### Exercise
The line containing "This example uses" marks the start, and the last line of the records below marks the end. Print that run exactly and nothing else.
┌──
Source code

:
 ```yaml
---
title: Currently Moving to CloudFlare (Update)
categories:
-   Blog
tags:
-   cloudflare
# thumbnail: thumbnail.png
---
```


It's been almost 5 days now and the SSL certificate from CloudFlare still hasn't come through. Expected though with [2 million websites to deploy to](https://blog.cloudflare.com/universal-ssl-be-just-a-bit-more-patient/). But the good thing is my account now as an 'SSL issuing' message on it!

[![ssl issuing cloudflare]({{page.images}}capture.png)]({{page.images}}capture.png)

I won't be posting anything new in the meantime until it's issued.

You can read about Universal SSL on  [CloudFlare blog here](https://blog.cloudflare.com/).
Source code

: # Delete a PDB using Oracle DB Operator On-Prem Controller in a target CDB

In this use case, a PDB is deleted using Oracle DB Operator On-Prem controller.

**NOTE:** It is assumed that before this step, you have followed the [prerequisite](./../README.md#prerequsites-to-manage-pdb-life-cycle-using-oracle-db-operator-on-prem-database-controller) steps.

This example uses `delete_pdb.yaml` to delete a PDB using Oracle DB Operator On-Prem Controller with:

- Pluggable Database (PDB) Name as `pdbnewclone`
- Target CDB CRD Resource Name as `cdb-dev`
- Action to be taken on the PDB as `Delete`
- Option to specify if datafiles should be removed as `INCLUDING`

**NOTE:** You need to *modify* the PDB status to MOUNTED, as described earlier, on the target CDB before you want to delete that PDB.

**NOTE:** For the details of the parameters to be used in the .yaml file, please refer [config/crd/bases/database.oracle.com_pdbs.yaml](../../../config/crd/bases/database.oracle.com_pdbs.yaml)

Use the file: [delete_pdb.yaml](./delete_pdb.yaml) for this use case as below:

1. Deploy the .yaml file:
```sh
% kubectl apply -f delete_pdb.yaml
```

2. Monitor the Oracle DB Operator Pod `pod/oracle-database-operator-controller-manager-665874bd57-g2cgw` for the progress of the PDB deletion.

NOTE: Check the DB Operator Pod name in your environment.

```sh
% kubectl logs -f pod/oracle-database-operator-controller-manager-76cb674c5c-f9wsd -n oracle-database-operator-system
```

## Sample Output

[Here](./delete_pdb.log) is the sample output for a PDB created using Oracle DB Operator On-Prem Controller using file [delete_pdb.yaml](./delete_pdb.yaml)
└──
### Exercise solution
This example uses `delete_pdb.yaml` to delete a PDB using Oracle DB Operator On-Prem Controller with:

- Pluggable Database (PDB) Name as `pdbnewclone`
- Target CDB CRD Resource Name as `cdb-dev`
- Action to be taken on the PDB as `Delete`
- Option to specify if datafiles should be removed as `INCLUDING`

**NOTE:** You need to *modify* the PDB status to MOUNTED, as described earlier, on the target CDB before you want to delete that PDB.

**NOTE:** For the details of the parameters to be used in the .yaml file, please refer [config/crd/bases/database.oracle.com_pdbs.yaml](../../../config/crd/bases/database.oracle.com_pdbs.yaml)

Use the file: [delete_pdb.yaml](./delete_pdb.yaml) for this use case as below:

1. Deploy the .yaml file:
```sh
% kubectl apply -f delete_pdb.yaml
```

2. Monitor the Oracle DB Operator Pod `pod/oracle-database-operator-controller-manager-665874bd57-g2cgw` for the progress of the PDB deletion.

NOTE: Check the DB Operator Pod name in your environment.

```sh
% kubectl logs -f pod/oracle-database-operator-controller-manager-76cb674c5c-f9wsd -n oracle-database-operator-system
```

## Sample Output

[Here](./delete_pdb.log) is the sample output for a PDB created using Oracle DB Operator On-Prem Controller using file [delete_pdb.yaml](./delete_pdb.yaml)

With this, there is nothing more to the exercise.